Nel 2019 l’e-commerce B2C ha rappresentato il 14,1% del totale delle vendite al dettaglio nel mondo (con una crescita del +15% rispetto all’anno precedente) e si stima che la percentuale possa salire fino al 22% nel 2023[3].
La recente indagine[4] ci dice che in Italia il commercio elettronico, in costante crescita, vale 48,5 miliardi di ricavi, il 7% del totale delle vendite. Il 12% delle aziende italiane opera nell’e-commerce e il 79% di loro lo fa in ambito consumer.

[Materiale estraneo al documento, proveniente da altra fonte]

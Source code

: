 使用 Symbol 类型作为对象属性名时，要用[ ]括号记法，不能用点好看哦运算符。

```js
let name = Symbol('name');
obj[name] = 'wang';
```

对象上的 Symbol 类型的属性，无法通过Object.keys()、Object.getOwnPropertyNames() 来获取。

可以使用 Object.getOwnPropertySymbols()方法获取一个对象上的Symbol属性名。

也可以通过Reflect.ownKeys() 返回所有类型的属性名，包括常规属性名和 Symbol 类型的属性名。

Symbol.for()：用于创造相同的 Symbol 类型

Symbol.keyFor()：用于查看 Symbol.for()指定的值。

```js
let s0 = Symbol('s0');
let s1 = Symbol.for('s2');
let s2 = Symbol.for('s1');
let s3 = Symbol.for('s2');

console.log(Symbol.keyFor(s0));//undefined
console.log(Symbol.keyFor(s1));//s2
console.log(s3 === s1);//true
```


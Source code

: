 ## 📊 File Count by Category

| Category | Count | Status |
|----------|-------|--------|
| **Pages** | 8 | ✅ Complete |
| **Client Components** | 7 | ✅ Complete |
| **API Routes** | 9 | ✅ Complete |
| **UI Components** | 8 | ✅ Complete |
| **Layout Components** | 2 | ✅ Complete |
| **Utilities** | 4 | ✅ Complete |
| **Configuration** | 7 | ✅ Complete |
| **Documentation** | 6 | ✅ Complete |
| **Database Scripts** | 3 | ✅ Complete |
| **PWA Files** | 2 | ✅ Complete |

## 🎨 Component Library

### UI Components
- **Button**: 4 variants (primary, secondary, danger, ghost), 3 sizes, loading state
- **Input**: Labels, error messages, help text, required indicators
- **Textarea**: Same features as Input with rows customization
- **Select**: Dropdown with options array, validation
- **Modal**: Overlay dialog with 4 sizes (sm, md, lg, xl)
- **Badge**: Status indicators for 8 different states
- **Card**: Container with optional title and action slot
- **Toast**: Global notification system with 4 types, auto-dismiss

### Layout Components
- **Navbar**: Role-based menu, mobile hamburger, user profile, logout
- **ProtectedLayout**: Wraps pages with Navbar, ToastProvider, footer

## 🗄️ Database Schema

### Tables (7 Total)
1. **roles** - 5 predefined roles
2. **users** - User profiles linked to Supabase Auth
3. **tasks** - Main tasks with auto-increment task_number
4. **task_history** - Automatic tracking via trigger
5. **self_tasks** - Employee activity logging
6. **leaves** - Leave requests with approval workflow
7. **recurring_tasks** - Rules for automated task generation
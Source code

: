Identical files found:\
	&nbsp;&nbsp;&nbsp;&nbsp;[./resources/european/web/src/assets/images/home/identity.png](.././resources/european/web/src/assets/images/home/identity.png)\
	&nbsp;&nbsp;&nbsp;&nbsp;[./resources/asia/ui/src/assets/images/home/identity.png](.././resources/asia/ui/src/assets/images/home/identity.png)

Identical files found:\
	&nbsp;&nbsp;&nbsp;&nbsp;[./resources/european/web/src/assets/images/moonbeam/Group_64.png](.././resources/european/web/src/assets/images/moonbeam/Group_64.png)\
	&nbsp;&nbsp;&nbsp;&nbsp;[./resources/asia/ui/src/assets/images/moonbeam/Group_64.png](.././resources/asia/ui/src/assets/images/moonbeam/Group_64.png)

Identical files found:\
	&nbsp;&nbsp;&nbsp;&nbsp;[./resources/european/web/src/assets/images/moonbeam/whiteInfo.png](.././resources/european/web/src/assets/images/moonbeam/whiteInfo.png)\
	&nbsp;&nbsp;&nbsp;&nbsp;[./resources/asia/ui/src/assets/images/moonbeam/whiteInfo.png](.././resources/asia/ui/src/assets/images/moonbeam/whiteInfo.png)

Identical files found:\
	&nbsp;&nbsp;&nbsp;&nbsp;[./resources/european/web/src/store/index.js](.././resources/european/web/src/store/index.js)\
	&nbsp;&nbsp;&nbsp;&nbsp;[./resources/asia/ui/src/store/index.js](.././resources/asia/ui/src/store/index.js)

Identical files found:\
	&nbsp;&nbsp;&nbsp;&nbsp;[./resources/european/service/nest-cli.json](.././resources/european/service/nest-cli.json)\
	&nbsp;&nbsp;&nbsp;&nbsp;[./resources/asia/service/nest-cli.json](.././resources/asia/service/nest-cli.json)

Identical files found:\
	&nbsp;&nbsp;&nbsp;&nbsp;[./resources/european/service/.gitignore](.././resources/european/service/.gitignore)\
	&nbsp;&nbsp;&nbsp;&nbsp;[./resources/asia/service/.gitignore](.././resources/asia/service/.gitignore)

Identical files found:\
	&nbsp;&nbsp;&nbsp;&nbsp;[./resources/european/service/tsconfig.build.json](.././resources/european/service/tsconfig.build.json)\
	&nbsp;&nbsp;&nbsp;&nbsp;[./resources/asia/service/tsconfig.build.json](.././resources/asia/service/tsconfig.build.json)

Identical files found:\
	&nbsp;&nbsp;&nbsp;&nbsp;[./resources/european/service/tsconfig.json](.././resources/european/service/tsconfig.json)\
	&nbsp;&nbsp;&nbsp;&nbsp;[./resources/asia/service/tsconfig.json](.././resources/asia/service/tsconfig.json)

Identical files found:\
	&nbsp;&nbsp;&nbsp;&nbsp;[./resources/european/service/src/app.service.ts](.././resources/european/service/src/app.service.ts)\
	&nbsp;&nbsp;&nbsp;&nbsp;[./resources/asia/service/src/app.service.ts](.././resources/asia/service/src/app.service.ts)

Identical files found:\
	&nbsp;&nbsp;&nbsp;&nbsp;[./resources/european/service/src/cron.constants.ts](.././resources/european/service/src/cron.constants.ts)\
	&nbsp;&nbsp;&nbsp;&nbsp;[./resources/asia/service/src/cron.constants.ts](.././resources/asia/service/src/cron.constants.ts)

Rispetto all’offline che negli ultimi 10 anni ha visto scomparire circa 63 mila negozi (-11%), il Registro Imprese conferma l’andamento dell’e-commerce in Italia: in tutto il 2019, le imprese attive che si sono registrate con codice ATECO relativo al commercio online (primario o secondario) sono 6.968 ovvero il 20% in più rispetto a quelle registrate nel 2018. Le attività che si registrano con codice primario, indicando dunque come attività principale la vendita online, o che comunque hanno come codice prevalente in termini di fatturato quello e-commerce, sono il 68% (nel 2018 questa percentuale era del 54%).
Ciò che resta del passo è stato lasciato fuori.